RhoA: Santa Cruz monoclonal anti-RhoA #sc-418
RhoB: Santa Cruz monoclonal anti-RhoB #sc-8048. n.b. Santa Cruz sell two clones of this mAb under the same code. They don’t tell you which you get, but one works much better than the other!
RhoC: currently we do not know of a specific RhoC antibody for these assays.
Troubleshooting and tips
- The hydrolysis of RhoA.GTP is rapid and so it is critical to perform these assays as quickly as possible. Don’t attempt to many samples, and process the lysates you have immediately. You can buy empty microfuge spin columns (e.g. BioRad #732-6204) which allow you to wash the samples quickly and effectively without losing the beads.
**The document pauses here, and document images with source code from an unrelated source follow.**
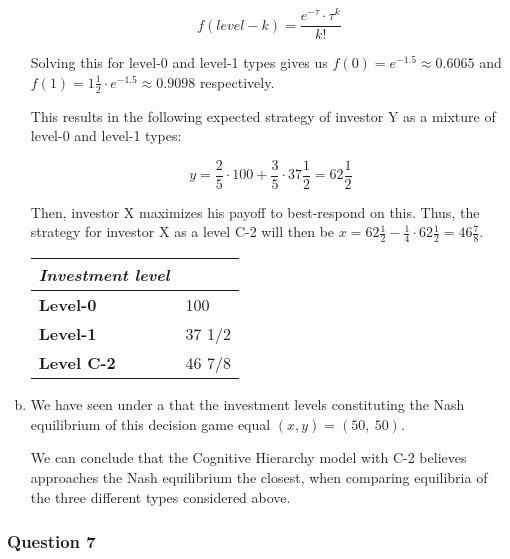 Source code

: \documentclass[a4paper]{article}
\begin{document}
\begin{enumerate}[(a)]
\[f\left( level - k \right) = \frac{e^{- \tau} \cdot \tau^{k}}{k!}\ \]

Solving this for level-0 and level-1 types gives us
\(f\left( 0 \right) = e^{- 1.5} \approx 0.6065\) and
\(f\left( 1 \right) = 1\frac{1}{2} \cdot e^{- 1.5} \approx 0.9098\)
respectively.

This results in the following expected strategy of investor Y as a
mixture of level-0 and level-1 types:

\[y = \frac{2}{5} \cdot 100 + \frac{3}{5} \cdot 37\frac{1}{2} = 62\frac{1}{2}\]

Then, investor X maximizes his payoff to best-respond on this. Thus, the
strategy for investor X as a level C-2 will then be
\(x = 62\frac{1}{2} - \frac{1}{4} \cdot 62\frac{1}{2} = 46\frac{7}{8}\).

\begin{longtable}[]{@{}ll@{}}
\toprule
\emph{Investment level }\tabularnewline
\midrule

\textbf{Level-0} & 100\tabularnewline
\textbf{Level-1} & 37 1/2\tabularnewline
\textbf{Level C-2} & 46 7/8\tabularnewline
\bottomrule
\end{longtable}


\item
We have seen under a that the investment levels constituting the Nash
equilibrium of this decision game equal
\(\left( x,y \right) = (50,\ 50)\).

We can conclude that the Cognitive Hierarchy model with C-2 believes
approaches the Nash equilibrium the closest, when comparing equilibria
of the three different types considered above.

\end{enumerate}

\subsubsection{Question 7}
\end{document}
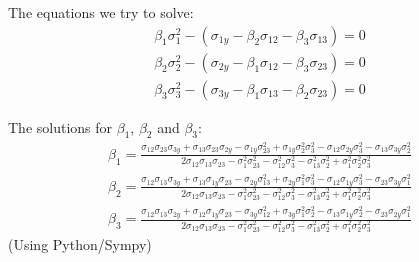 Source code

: \documentclass[11pt,a4paper]{article}
\begin{document}
The equations we try to solve:
\begin{eqnarray}
\beta_1 \sigma_{1}^2  - (\sigma_{1y} - \beta_2 \sigma_{12} - \beta_3 \sigma_{13}) = 0\\
\beta_2 \sigma_{2}^2  - (\sigma_{2y} - \beta_1 \sigma_{12} - \beta_3 \sigma_{23}) = 0\\
\beta_3 \sigma_{3}^2  - (\sigma_{3y} - \beta_1 \sigma_{13} - \beta_2 \sigma_{23}) = 0
\end{eqnarray}

The solutions for $\beta_1$, $\beta_2$ and $\beta_3$:
\begin{eqnarray}
\beta_1 = \frac{\sigma_{12}\sigma_{23}\sigma_{3y} + \sigma_{13}\sigma_{23}\sigma_{2y} - \sigma_{1y}\sigma_{23}^2 + \sigma_{1y}\sigma_{2}^2\sigma_{3}^2 - \sigma_{12}\sigma_{2y}\sigma_{3}^2 - \sigma_{13}\sigma_{3y}\sigma_{2}^2}{2\sigma_{12}\sigma_{13}\sigma_{23} - \sigma_{1}^2\sigma_{23}^2 - \sigma_{12}^2\sigma_{3}^2 - \sigma_{13}^2\sigma_{2}^2 + \sigma_{1}^2\sigma_{2}^2\sigma_{3}^2} \\
\beta_2 = \frac{\sigma_{12}\sigma_{13}\sigma_{3y} + \sigma_{13}\sigma_{1y}\sigma_{23} - \sigma_{2y}\sigma_{13}^2 + \sigma_{2y}\sigma_{1}^2\sigma_{3}^2 - \sigma_{12}\sigma_{1y}\sigma_{3}^2 - \sigma_{23}\sigma_{3y}\sigma_{1}^2}{2\sigma_{12}\sigma_{13}\sigma_{23} - \sigma_{1}^2\sigma_{23}^2 - \sigma_{12}^2\sigma_{3}^2 - \sigma_{13}^2\sigma_{2}^2 + \sigma_{1}^2\sigma_{2}^2\sigma_{3}^2} \\
\beta_3 = \frac{\sigma_{12}\sigma_{13}\sigma_{2y} + \sigma_{12}\sigma_{1y}\sigma_{23} - \sigma_{3y}\sigma_{12}^2 + \sigma_{3y}\sigma_{1}^2\sigma_{2}^2 - \sigma_{13}\sigma_{1y}\sigma_{2}^2 - \sigma_{23}\sigma_{2y}\sigma_{1}^2}{2\sigma_{12}\sigma_{13}\sigma_{23} - \sigma_{1}^2\sigma_{23}^2 - \sigma_{12}^2\sigma_{3}^2 - \sigma_{13}^2\sigma_{2}^2 + \sigma_{1}^2\sigma_{2}^2\sigma_{3}^2}
\end{eqnarray}
(Using Python/Sympy)
\end{document}
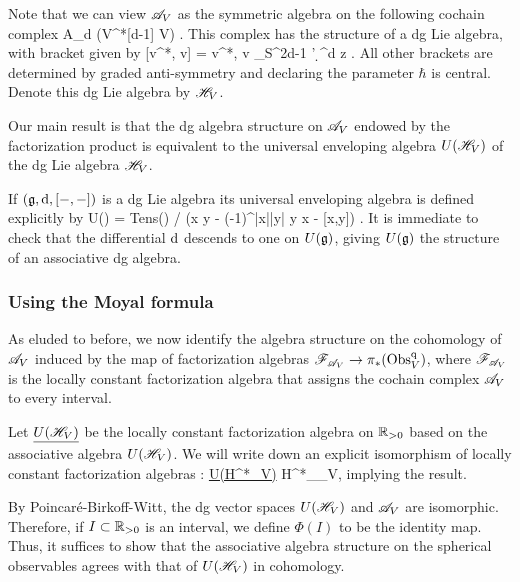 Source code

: \documentclass[10pt]{amsart}
\begin{document}
Note that we can view $\mathscr A_V$ as the symmetric algebra on the following cochain complex
\ben
A_d \tensor (V^*[d-1] \tensor V) \oplus \CC \cdot \hbar .
\een
This complex has the structure of a dg Lie algebra, with bracket given by
\be\label{HV bracket}
[\alpha \tensor v^*, \alpha \tensor v] = \hbar \<v^*, v\> \oint_{S^{2d-1}} \alpha \wedge \alpha'  \d^d z .
\ee
All other brackets are determined by graded anti-symmetry and declaring the parameter $\hbar$ is central.
Denote this dg Lie algebra by $\mathscr H_V$. 

Our main result is that the dg algebra structure on $\mathscr A_V$ endowed by the factorization product is equivalent to the universal enveloping algebra $U(\mathscr H_V)$ of the dg Lie algebra $\mathscr H_V$.

\begin{rmk}
If $(\mathfrak g, {\rm d}, [-,-])$ is a dg Lie algebra its universal enveloping algebra is defined explicitly by 
\ben
U(\fg) = {\rm Tens}(\fg) / (x \tensor y - (-1)^{|x||y|} y \tensor x - [x,y]) .
\een
It is immediate to check that the differential ${\rm d}$ descends to one on $U(\mathfrak g)$, giving $U(\mathfrak g)$ the structure of an associative dg algebra.
\end{rmk}

\subsubsection{Using the Moyal formula}

As eluded to before, we now identify the algebra structure on the cohomology of $\mathscr A_V$
induced by the map of factorization algebras $\mathscr F_{\mathscr A_V} \to \pi_*({\rm Obs}_V^{\rm q})$, where $\mathscr F_{\mathscr A_V}$ is the locally constant factorization algebra that assigns the cochain complex $\mathscr A_V$ to every interval.

Let $\underline{U(\mathscr H_V)}$ be the locally constant factorization algebra on $\mathbb R_{>0}$ based on the associative algebra $U(\mathscr H_V)$. 
We will write down an explicit isomorphism of locally constant factorization algebras
\ben
\Phi : \ul{U(H^*\sH_V)} \to H^*\sF_{\sA_V},
\een
implying the result. 

By Poincar\'{e}-Birkoff-Witt, the dg vector spaces $U(\mathscr H_V)$ and $\mathscr A_V$ are isomorphic. 
Therefore, if $I \subset \mathbb R_{>0}$ is an interval, we define $\Phi(I)$ to be the identity map. 
Thus, it suffices to show that the associative algebra structure on the spherical observables agrees with that of $U(\mathscr H_V)$ in cohomology.

\end{document}
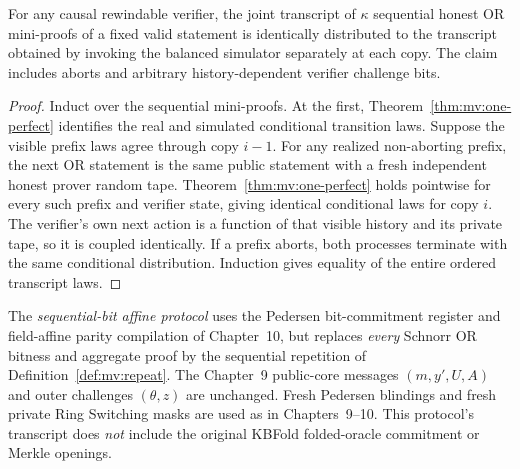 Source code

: \begin{theorem}\label{thm:mv:repeat-perfect}
For any causal rewindable verifier, the
joint transcript of $\kappa$ sequential
honest OR mini-proofs of a fixed valid
statement is identically distributed to
the transcript obtained by invoking the
balanced simulator separately at each copy.
The claim includes aborts and arbitrary
history-dependent verifier challenge bits.
\end{theorem}
\begin{proof}
Induct over the sequential mini-proofs.
At the first, Theorem~\ref{thm:mv:one-perfect}
identifies the real and simulated
conditional transition laws.
Suppose the visible prefix laws agree
through copy $i-1$.
For any realized non-aborting prefix,
the next OR statement is the same public
statement with a fresh independent
honest prover random tape.
Theorem~\ref{thm:mv:one-perfect}
holds pointwise for every such prefix
and verifier state, giving identical
conditional laws for copy $i$.
The verifier's own next action is
a function of that visible history
and its private tape, so it is
coupled identically. If a prefix
aborts, both processes terminate
with the same conditional distribution.
Induction gives equality of the
entire ordered transcript laws.
\end{proof}

\begin{definition}\label{def:mv:affine-protocol}
The \emph{sequential-bit affine protocol}
uses the Pedersen bit-commitment register
and field-affine parity compilation of
Chapter~10, but replaces \emph{every}
Schnorr OR bitness and aggregate proof
by the sequential repetition of
Definition~\ref{def:mv:repeat}.
The Chapter~9 public-core messages
$(m,y',U,A)$ and outer challenges
$(\theta,z)$ are unchanged.
Fresh Pedersen blindings and fresh
private Ring Switching masks are used
as in Chapters~9--10.
This protocol's transcript does
\emph{not} include the original
KBFold folded-oracle commitment or
Merkle openings.
\end{definition}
- RhoA hydrolysis is aggravated by the high GAP activity of cell lysates. The high salt concentration of the lysis buffer helps to inhibit this (see original Schwartz lab paper).
- You can store the RTKN beads in liquid nitrogen for months. Surprisingly, it works better to freeze the protein on the beads.
- If you are having trouble seeing Rho GTPases on your western blot, try adding 10% methanol to your transfer buffer.